_Task details_. The task calls for each line of the records below in which the word "exclude" appears.

_Given records_.
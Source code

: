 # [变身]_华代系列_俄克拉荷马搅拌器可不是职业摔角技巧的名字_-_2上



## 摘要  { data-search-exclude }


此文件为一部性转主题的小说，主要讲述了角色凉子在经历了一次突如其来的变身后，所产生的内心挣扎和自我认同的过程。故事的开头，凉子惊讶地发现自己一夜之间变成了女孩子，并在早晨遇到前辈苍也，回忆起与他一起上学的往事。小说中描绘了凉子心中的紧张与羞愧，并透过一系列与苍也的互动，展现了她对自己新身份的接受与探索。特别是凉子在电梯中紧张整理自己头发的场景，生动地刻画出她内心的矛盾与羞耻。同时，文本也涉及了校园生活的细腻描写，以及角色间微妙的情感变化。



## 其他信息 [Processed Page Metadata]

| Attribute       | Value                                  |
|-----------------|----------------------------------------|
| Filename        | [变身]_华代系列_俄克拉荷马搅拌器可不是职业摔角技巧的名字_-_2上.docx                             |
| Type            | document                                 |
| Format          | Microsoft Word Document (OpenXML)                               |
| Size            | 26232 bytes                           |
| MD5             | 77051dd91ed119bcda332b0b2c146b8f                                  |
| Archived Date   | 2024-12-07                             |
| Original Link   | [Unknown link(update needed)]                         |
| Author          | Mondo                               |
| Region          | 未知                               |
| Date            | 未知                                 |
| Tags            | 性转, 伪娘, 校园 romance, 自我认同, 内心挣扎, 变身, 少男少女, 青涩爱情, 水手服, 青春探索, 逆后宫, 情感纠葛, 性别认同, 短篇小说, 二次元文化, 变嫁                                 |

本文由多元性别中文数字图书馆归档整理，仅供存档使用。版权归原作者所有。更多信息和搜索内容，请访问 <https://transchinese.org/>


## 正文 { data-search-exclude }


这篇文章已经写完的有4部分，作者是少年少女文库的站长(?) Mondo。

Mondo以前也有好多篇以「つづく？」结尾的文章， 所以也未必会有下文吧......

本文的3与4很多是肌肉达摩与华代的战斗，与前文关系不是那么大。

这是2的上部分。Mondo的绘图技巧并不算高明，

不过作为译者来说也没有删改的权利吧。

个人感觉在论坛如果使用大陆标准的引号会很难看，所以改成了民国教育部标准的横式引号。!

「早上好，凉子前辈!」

_Finished exercise_.
## 摘要  { data-search-exclude }
## 正文 { data-search-exclude }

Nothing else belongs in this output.